In this example, it is assumed that disk 18 has failed. In response thereto, the controller reconfigures the array by recovering the lost data D4. This is accomplished by XORing the parity and data bits on the same stripe of the remaining disks (i.e., P45 and D5). The control layer then moves the recovered data to an empty portion on another disk, in this example disk 17, as indicated by arrow 52. The control layer also recovers the lost parity bits (P01 and P67) by adding data bits from the same stripe of other disks (i.e., D0+D1 and D6+D7, respectively.) The recovered parity bits are moved to empty portions (S) of other disks, in this example, disk 19, as indicated by arrows, 51 and 53.
It will be appreciated that additional disks are not needed for spare redundancy since the control layer will monitor the disk array as it fills up with data, and if the data portions of the disk array get too full, will alert the user that data space is running low (block 44 of FIG. 3). At that point, a user could insert an additional disk, but the system need not shut down. In the case of multiple arrays of disks, the recovered data from a failed disk in one array could be moved to spare portions of disks in another array.

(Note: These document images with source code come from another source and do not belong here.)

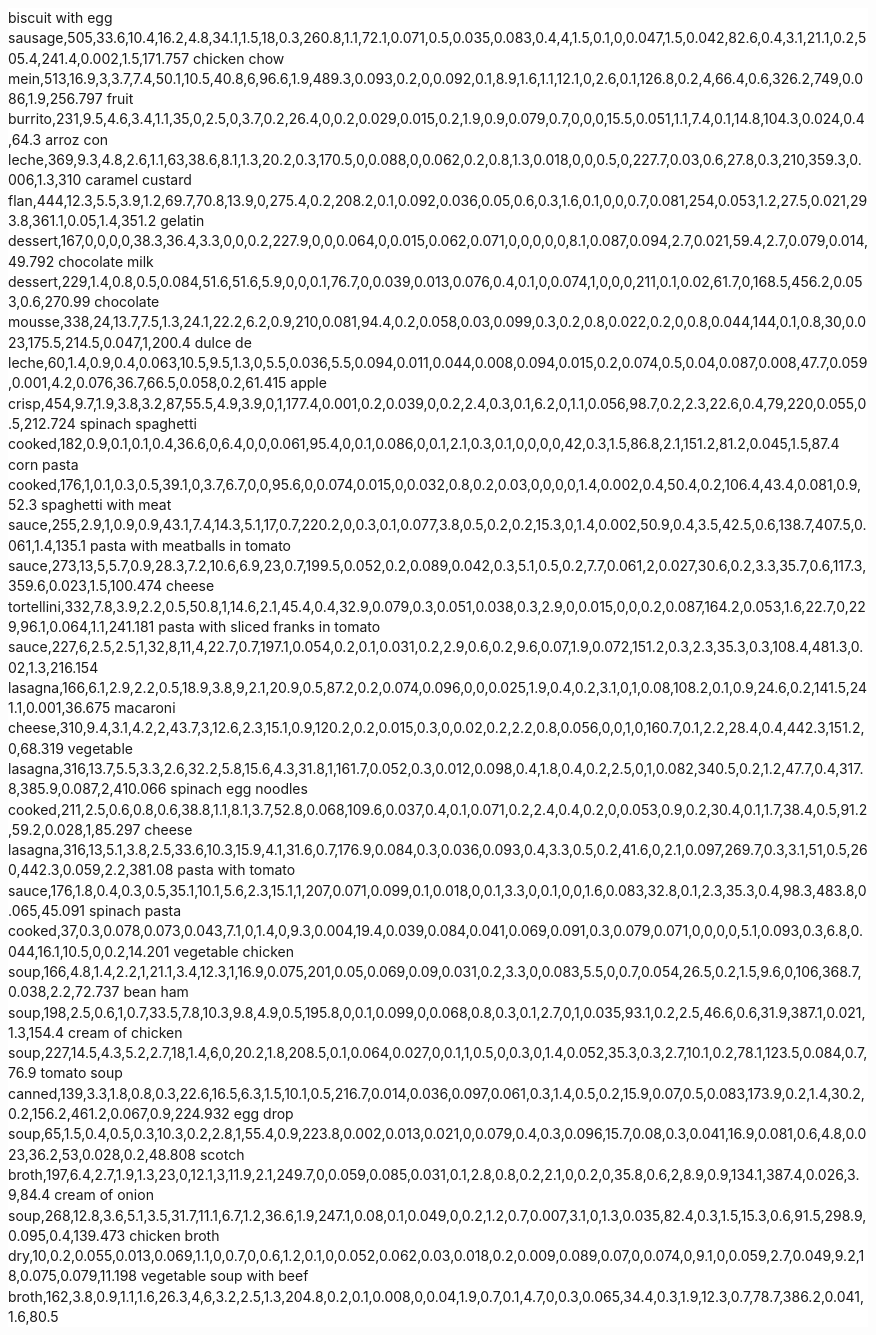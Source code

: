 biscuit with egg sausage,505,33.6,10.4,16.2,4.8,34.1,1.5,18,0.3,260.8,1.1,72.1,0.071,0.5,0.035,0.083,0.4,4,1.5,0.1,0,0.047,1.5,0.042,82.6,0.4,3.1,21.1,0.2,505.4,241.4,0.002,1.5,171.757
chicken chow mein,513,16.9,3,3.7,7.4,50.1,10.5,40.8,6,96.6,1.9,489.3,0.093,0.2,0,0.092,0.1,8.9,1.6,1.1,12.1,0,2.6,0.1,126.8,0.2,4,66.4,0.6,326.2,749,0.086,1.9,256.797
fruit burrito,231,9.5,4.6,3.4,1.1,35,0,2.5,0,3.7,0.2,26.4,0,0.2,0.029,0.015,0.2,1.9,0.9,0.079,0.7,0,0,0,15.5,0.051,1.1,7.4,0.1,14.8,104.3,0.024,0.4,64.3
arroz con leche,369,9.3,4.8,2.6,1.1,63,38.6,8.1,1.3,20.2,0.3,170.5,0,0.088,0,0.062,0.2,0.8,1.3,0.018,0,0,0.5,0,227.7,0.03,0.6,27.8,0.3,210,359.3,0.006,1.3,310
caramel custard flan,444,12.3,5.5,3.9,1.2,69.7,70.8,13.9,0,275.4,0.2,208.2,0.1,0.092,0.036,0.05,0.6,0.3,1.6,0.1,0,0,0.7,0.081,254,0.053,1.2,27.5,0.021,293.8,361.1,0.05,1.4,351.2
gelatin dessert,167,0,0,0,0,38.3,36.4,3.3,0,0,0.2,227.9,0,0,0.064,0,0.015,0.062,0.071,0,0,0,0,0,8.1,0.087,0.094,2.7,0.021,59.4,2.7,0.079,0.014,49.792
chocolate milk dessert,229,1.4,0.8,0.5,0.084,51.6,51.6,5.9,0,0,0.1,76.7,0,0.039,0.013,0.076,0.4,0.1,0,0.074,1,0,0,0,211,0.1,0.02,61.7,0,168.5,456.2,0.053,0.6,270.99
chocolate mousse,338,24,13.7,7.5,1.3,24.1,22.2,6.2,0.9,210,0.081,94.4,0.2,0.058,0.03,0.099,0.3,0.2,0.8,0.022,0.2,0,0.8,0.044,144,0.1,0.8,30,0.023,175.5,214.5,0.047,1,200.4
dulce de leche,60,1.4,0.9,0.4,0.063,10.5,9.5,1.3,0,5.5,0.036,5.5,0.094,0.011,0.044,0.008,0.094,0.015,0.2,0.074,0.5,0.04,0.087,0.008,47.7,0.059,0.001,4.2,0.076,36.7,66.5,0.058,0.2,61.415
apple crisp,454,9.7,1.9,3.8,3.2,87,55.5,4.9,3.9,0,1,177.4,0.001,0.2,0.039,0,0.2,2.4,0.3,0.1,6.2,0,1.1,0.056,98.7,0.2,2.3,22.6,0.4,79,220,0.055,0.5,212.724
spinach spaghetti cooked,182,0.9,0.1,0.1,0.4,36.6,0,6.4,0,0,0.061,95.4,0,0.1,0.086,0,0.1,2.1,0.3,0.1,0,0,0,0,42,0.3,1.5,86.8,2.1,151.2,81.2,0.045,1.5,87.4
corn pasta cooked,176,1,0.1,0.3,0.5,39.1,0,3.7,6.7,0,0,95.6,0,0.074,0.015,0,0.032,0.8,0.2,0.03,0,0,0,0,1.4,0.002,0.4,50.4,0.2,106.4,43.4,0.081,0.9,52.3
spaghetti with meat sauce,255,2.9,1,0.9,0.9,43.1,7.4,14.3,5.1,17,0.7,220.2,0,0.3,0.1,0.077,3.8,0.5,0.2,0.2,15.3,0,1.4,0.002,50.9,0.4,3.5,42.5,0.6,138.7,407.5,0.061,1.4,135.1
pasta with meatballs in tomato sauce,273,13,5,5.7,0.9,28.3,7.2,10.6,6.9,23,0.7,199.5,0.052,0.2,0.089,0.042,0.3,5.1,0.5,0.2,7.7,0.061,2,0.027,30.6,0.2,3.3,35.7,0.6,117.3,359.6,0.023,1.5,100.474
cheese tortellini,332,7.8,3.9,2.2,0.5,50.8,1,14.6,2.1,45.4,0.4,32.9,0.079,0.3,0.051,0.038,0.3,2.9,0,0.015,0,0,0.2,0.087,164.2,0.053,1.6,22.7,0,229,96.1,0.064,1.1,241.181
pasta with sliced franks in tomato sauce,227,6,2.5,2.5,1,32,8,11,4,22.7,0.7,197.1,0.054,0.2,0.1,0.031,0.2,2.9,0.6,0.2,9.6,0.07,1.9,0.072,151.2,0.3,2.3,35.3,0.3,108.4,481.3,0.02,1.3,216.154
lasagna,166,6.1,2.9,2.2,0.5,18.9,3.8,9,2.1,20.9,0.5,87.2,0.2,0.074,0.096,0,0,0.025,1.9,0.4,0.2,3.1,0,1,0.08,108.2,0.1,0.9,24.6,0.2,141.5,241.1,0.001,36.675
macaroni cheese,310,9.4,3.1,4.2,2,43.7,3,12.6,2.3,15.1,0.9,120.2,0.2,0.015,0.3,0,0.02,0.2,2.2,0.8,0.056,0,0,1,0,160.7,0.1,2.2,28.4,0.4,442.3,151.2,0,68.319
vegetable lasagna,316,13.7,5.5,3.3,2.6,32.2,5.8,15.6,4.3,31.8,1,161.7,0.052,0.3,0.012,0.098,0.4,1.8,0.4,0.2,2.5,0,1,0.082,340.5,0.2,1.2,47.7,0.4,317.8,385.9,0.087,2,410.066
spinach egg noodles cooked,211,2.5,0.6,0.8,0.6,38.8,1.1,8.1,3.7,52.8,0.068,109.6,0.037,0.4,0.1,0.071,0.2,2.4,0.4,0.2,0,0.053,0.9,0.2,30.4,0.1,1.7,38.4,0.5,91.2,59.2,0.028,1,85.297
cheese lasagna,316,13,5.1,3.8,2.5,33.6,10.3,15.9,4.1,31.6,0.7,176.9,0.084,0.3,0.036,0.093,0.4,3.3,0.5,0.2,41.6,0,2.1,0.097,269.7,0.3,3.1,51,0.5,260,442.3,0.059,2.2,381.08
pasta with tomato sauce,176,1.8,0.4,0.3,0.5,35.1,10.1,5.6,2.3,15.1,1,207,0.071,0.099,0.1,0.018,0,0.1,3.3,0,0.1,0,0,1.6,0.083,32.8,0.1,2.3,35.3,0.4,98.3,483.8,0.065,45.091
spinach pasta cooked,37,0.3,0.078,0.073,0.043,7.1,0,1.4,0,9.3,0.004,19.4,0.039,0.084,0.041,0.069,0.091,0.3,0.079,0.071,0,0,0,0,5.1,0.093,0.3,6.8,0.044,16.1,10.5,0,0.2,14.201
vegetable chicken soup,166,4.8,1.4,2.2,1,21.1,3.4,12.3,1,16.9,0.075,201,0.05,0.069,0.09,0.031,0.2,3.3,0,0.083,5.5,0,0.7,0.054,26.5,0.2,1.5,9.6,0,106,368.7,0.038,2.2,72.737
bean ham soup,198,2.5,0.6,1,0.7,33.5,7.8,10.3,9.8,4.9,0.5,195.8,0,0.1,0.099,0,0.068,0.8,0.3,0.1,2.7,0,1,0.035,93.1,0.2,2.5,46.6,0.6,31.9,387.1,0.021,1.3,154.4
cream of chicken soup,227,14.5,4.3,5.2,2.7,18,1.4,6,0,20.2,1.8,208.5,0.1,0.064,0.027,0,0.1,1,0.5,0,0.3,0,1.4,0.052,35.3,0.3,2.7,10.1,0.2,78.1,123.5,0.084,0.7,76.9
tomato soup canned,139,3.3,1.8,0.8,0.3,22.6,16.5,6.3,1.5,10.1,0.5,216.7,0.014,0.036,0.097,0.061,0.3,1.4,0.5,0.2,15.9,0.07,0.5,0.083,173.9,0.2,1.4,30.2,0.2,156.2,461.2,0.067,0.9,224.932
egg drop soup,65,1.5,0.4,0.5,0.3,10.3,0.2,2.8,1,55.4,0.9,223.8,0.002,0.013,0.021,0,0.079,0.4,0.3,0.096,15.7,0.08,0.3,0.041,16.9,0.081,0.6,4.8,0.023,36.2,53,0.028,0.2,48.808
scotch broth,197,6.4,2.7,1.9,1.3,23,0,12.1,3,11.9,2.1,249.7,0,0.059,0.085,0.031,0.1,2.8,0.8,0.2,2.1,0,0.2,0,35.8,0.6,2,8.9,0.9,134.1,387.4,0.026,3.9,84.4
cream of onion soup,268,12.8,3.6,5.1,3.5,31.7,11.1,6.7,1.2,36.6,1.9,247.1,0.08,0.1,0.049,0,0.2,1.2,0.7,0.007,3.1,0,1.3,0.035,82.4,0.3,1.5,15.3,0.6,91.5,298.9,0.095,0.4,139.473
chicken broth dry,10,0.2,0.055,0.013,0.069,1.1,0,0.7,0,0.6,1.2,0.1,0,0.052,0.062,0.03,0.018,0.2,0.009,0.089,0.07,0,0.074,0,9.1,0,0.059,2.7,0.049,9.2,18,0.075,0.079,11.198
vegetable soup with beef broth,162,3.8,0.9,1.1,1.6,26.3,4,6,3.2,2.5,1.3,204.8,0.2,0.1,0.008,0,0.04,1.9,0.7,0.1,4.7,0,0.3,0.065,34.4,0.3,1.9,12.3,0.7,78.7,386.2,0.041,1.6,80.5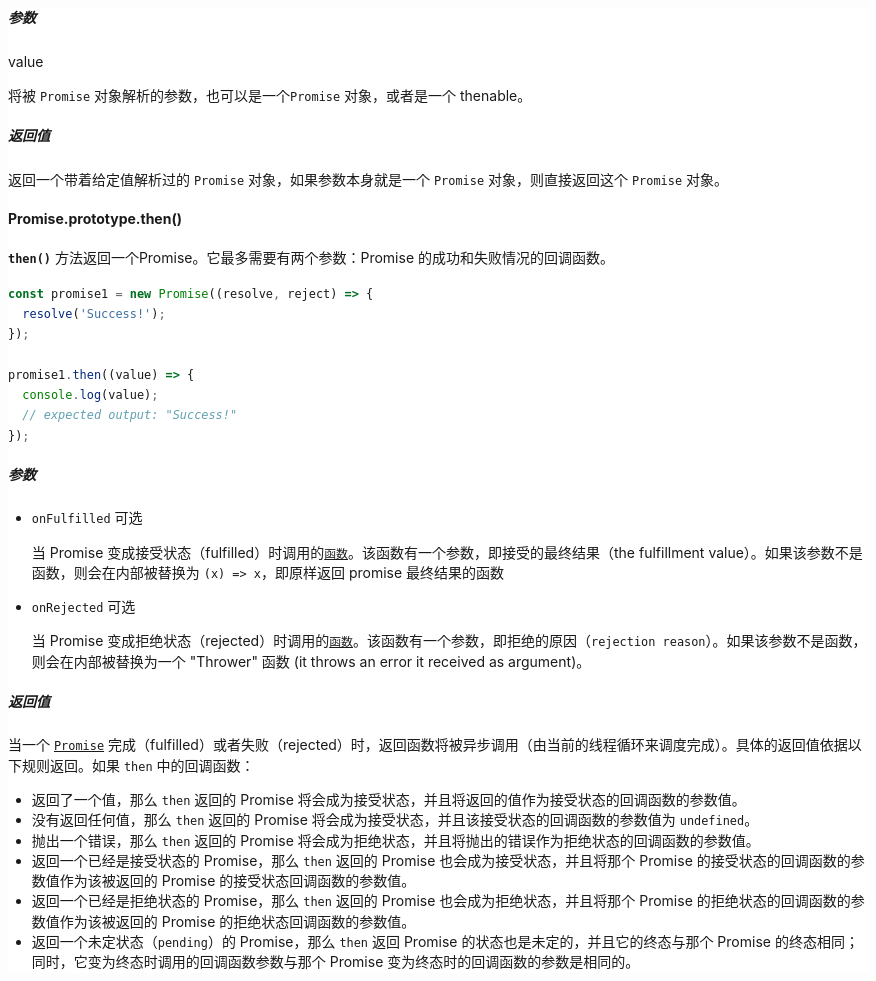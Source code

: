 ##### 参数

value

将被 `Promise` 对象解析的参数，也可以是一个`Promise` 对象，或者是一个 thenable。

##### 返回值

返回一个带着给定值解析过的 `Promise` 对象，如果参数本身就是一个 `Promise` 对象，则直接返回这个 `Promise` 对象。

#### Promise.prototype.then()

**`then()`** 方法返回一个Promise。它最多需要有两个参数：Promise 的成功和失败情况的回调函数。

```js
const promise1 = new Promise((resolve, reject) => {
  resolve('Success!');
});

promise1.then((value) => {
  console.log(value);
  // expected output: "Success!"
});

```

##### 参数

- `onFulfilled` 可选

  当 Promise 变成接受状态（fulfilled）时调用的[`函数`](https://developer.mozilla.org/zh-CN/docs/Web/JavaScript/Reference/Global_Objects/Function)。该函数有一个参数，即接受的最终结果（the fulfillment value）。如果该参数不是函数，则会在内部被替换为 `(x) => x`，即原样返回 promise 最终结果的函数

- `onRejected` 可选

  当 Promise 变成拒绝状态（rejected）时调用的[`函数`](https://developer.mozilla.org/zh-CN/docs/Web/JavaScript/Reference/Global_Objects/Function)。该函数有一个参数，即拒绝的原因（`rejection reason`）。如果该参数不是函数，则会在内部被替换为一个 "Thrower" 函数 (it throws an error it received as argument)。

##### 返回值

当一个 [`Promise`](https://developer.mozilla.org/zh-CN/docs/Web/JavaScript/Reference/Global_Objects/Promise) 完成（fulfilled）或者失败（rejected）时，返回函数将被异步调用（由当前的线程循环来调度完成）。具体的返回值依据以下规则返回。如果 `then` 中的回调函数：

- 返回了一个值，那么 `then` 返回的 Promise 将会成为接受状态，并且将返回的值作为接受状态的回调函数的参数值。
- 没有返回任何值，那么 `then` 返回的 Promise 将会成为接受状态，并且该接受状态的回调函数的参数值为 `undefined`。
- 抛出一个错误，那么 `then` 返回的 Promise 将会成为拒绝状态，并且将抛出的错误作为拒绝状态的回调函数的参数值。
- 返回一个已经是接受状态的 Promise，那么 `then` 返回的 Promise 也会成为接受状态，并且将那个 Promise 的接受状态的回调函数的参数值作为该被返回的 Promise 的接受状态回调函数的参数值。
- 返回一个已经是拒绝状态的 Promise，那么 `then` 返回的 Promise 也会成为拒绝状态，并且将那个 Promise 的拒绝状态的回调函数的参数值作为该被返回的 Promise 的拒绝状态回调函数的参数值。
- 返回一个未定状态（`pending`）的 Promise，那么 `then` 返回 Promise 的状态也是未定的，并且它的终态与那个 Promise 的终态相同；同时，它变为终态时调用的回调函数参数与那个 Promise 变为终态时的回调函数的参数是相同的。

FIG. 5 illustrates a disk array in the form of a logical single disk in accordance with an embodiment of the invention. In this example, the spare portion, S, is about 400 GB (GigaBytes), the parity portion, P, is 200 GB, and the data portion is 1,000 GB. (It will be appreciated that these portions will be divided among the various disks in the array in accordance with particular needs.) Initially, the data portion is empty, and then starts to fill up with data in the form of data blocks, D0−Dn where n is chosen according to particular needs. At the point shown in FIG. 5, the data portion has used 950 GB of the original available data space, leaving only 50 GB of available space. Assuming that 50 GB is the threshold value (block 40 of FIG. 4), the control layer will reconfigure the disk array (block 43) as illustrated in FIG. 6. It will be noted that the spare portion, S, has been reduced to 200 GB and the space available for data has been increased to 250 GB. This reconfiguration allows the system to continue to operate until a new disk is inserted.
FIG. 7 illustrates a disk array in the form of a logical single disk in accordance with another embodiment of the invention. Here, the spare portion, S, has been filled as a result of a failed disk. The data has filled only 500 GB, leaving 500 GB of available data space. The control layer then reconfigures the disk array as shown in FIG. 8. A new spare portion, S′, of 200 GB has been created from the available data space, leaving 300 GB of available data space. The disk array can therefore receive reconstructed data in the event of another disk failure, and still continue receiving new data in the available space.
Although the invention has been described with reference to exemplary embodiments, it is not limited to those embodiments. For example, although magnetic recording disks were described, the invention would also be applicable to other recording devices such as optical disks, magnetic tape, and flash memory chips. Rather, the appended claims should be construed to include other variants and embodiments of the invention which may be made by those skilled in the art without departing from the true spirit and scope of the present invention.